Step-by-step solution

Compute the Biot number (Bi)

The Biot number is given by the formula: Bi = \(hL_c/k\) Where \(h\) is the heat transfer coefficient, \(L_c\) is the characteristic length of the cylinder, and \(k\) is the thermal conductivity. The characteristic length of a solid cylinder is given by \(L_c = V/A\), where \(V\) is the volume, and \(A\) is the surface area. For a short cylinder, the height is much greater than the diameter so we can use the height as the characteristic length, \(L_c = 20 \times 10^{-2}\text{ m}\). Now, we can compute the Biot number: Bi = \((40\text{ W/m}^2\text{K}) \cdot (20 \times 10^{-2}\text{ m}) / (110\text{ W/mK})\) Bi = 0.0727

Calculate the Fourier number (Fo)

The Fourier number is given by the formula: Fo = \(\alpha t / L_c^2\) Where \(\alpha\) is the thermal diffusivity, \(t\) is time, and \(L_c\) is the characteristic length. We are given \(\alpha = 3.39 \times 10^{-5}\text{ m}^2/\text{s}\), and the cooling time \(t = 15\text{ min} = 900\text{ s}\). Now, we can compute the Fourier number: Fo = \((3.39 \times 10^{-5}\text{ m}^2/\text{s})\cdot (900\text{ s}) / (20 \times 10^{-2}\text{ m})^2\) Fo = 0.00759

Determine the temperature ratio (TR)

using the Bi and Fo values, we can look up the one-term approximation value from the analytical solution of transient conduction in a solid cylinder. For Bi = 0.0727 and Fo = 0.00759, the temperature ratio TR = 0.375

Calculate the center temperature (a) and the center temperature of the top surface (b) using the temperature ratio (TR)

We know the initial temperature \(T_i = 150^\circ\text{C}\) and the air temperature \(T_\infty = 20^\circ\text{C}\). We can calculate the temperatures using the formula: \(T(x,t) = T_\text{A} + (T_\text{B} - T_\text{A})\text{TR}\) (a) For the center temperature of the cylinder: \(T_\text{center} = 20 + (150 - 20)(0.375)\) \(T_\text{center} = 68.75^\circ\text{C}\) (b) For the center temperature of the top surface of the cylinder, we have Bi/2 instead of Bi in the TR formula.

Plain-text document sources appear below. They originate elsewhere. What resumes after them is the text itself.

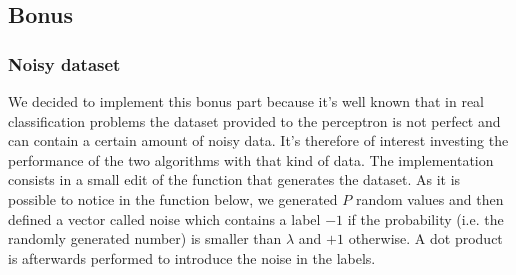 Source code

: \subsection{Bonus}
\subsubsection{Noisy dataset}
We decided to implement this bonus part because it's well known that in real classification problems the dataset provided to the perceptron is not perfect and can contain a certain
amount of noisy data. It's therefore of interest investing the performance of the two algorithms with that kind of data. The implementation consists in a small edit of the function
that generates the dataset. As it is possible to notice in the function below, we generated $P$ random values and then defined a vector called noise which contains
a label $-1$ if the probability (i.e. the randomly generated number) is smaller than $\lambda$ and $+1$ otherwise. A dot product is afterwards performed to introduce the noise in
the labels.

Thus, we find a new TR value for the top surface temperature ratio. For Bi/2 = 0.0727/2 and Fo = 0.00759, we find that TR = 0.303 \(T_\text{top surface} = 20 + (150 - 20)(0.303)\) \(T_\text{top surface} = 59.45^\circ\text{C}\)

Calculate the total heat transfer (c) from the cylinder

Find q/Q from the table for Bi = 0.0727 and Fo = 0.00759: q/Q = 0.507 The total heat stored in the body at the beginning is given by: \(Q = mc_\text{p} (T_i - T_\infty)\) We need to compute the mass \(m\) of the cylinder: \(m = V \rho\). The volume of the cylinder \(V = \pi r^2 h = \pi (0.02\text{ m})^2 (0.2\text{ m})\). Using the given density \(\rho = 8530\text{ kg/m}^3\), we can compute the mass: \(m = (\pi (0.02\text{ m})^2 (0.2\text{ m}))(8530\text{ kg/m}^3) = 1.713\text{ kg}\) Now, we can calculate the initial heat stored in the cylinder: \(Q = (1.713\text{ kg}) \cdot (390\text{ J/kgK}) \cdot (150 - 20)\) \(Q = 106978.1\text{ J}\) Finally, we can calculate the total heat transfer from the cylinder after 15 minutes: \(q = Q \cdot \text{(q/Q)}\) \(q = 106978.1 \cdot 0.507\) \(q = 54230.93\text{ J}\) Therefore, (a) the center temperature of the cylinder is \(68.75^\circ\text{C}\), (b) the center temperature of the top surface is \(59.45^\circ\text{C}\), and (c) the total heat transfer from the cylinder after 15 minutes is 54230.93 J.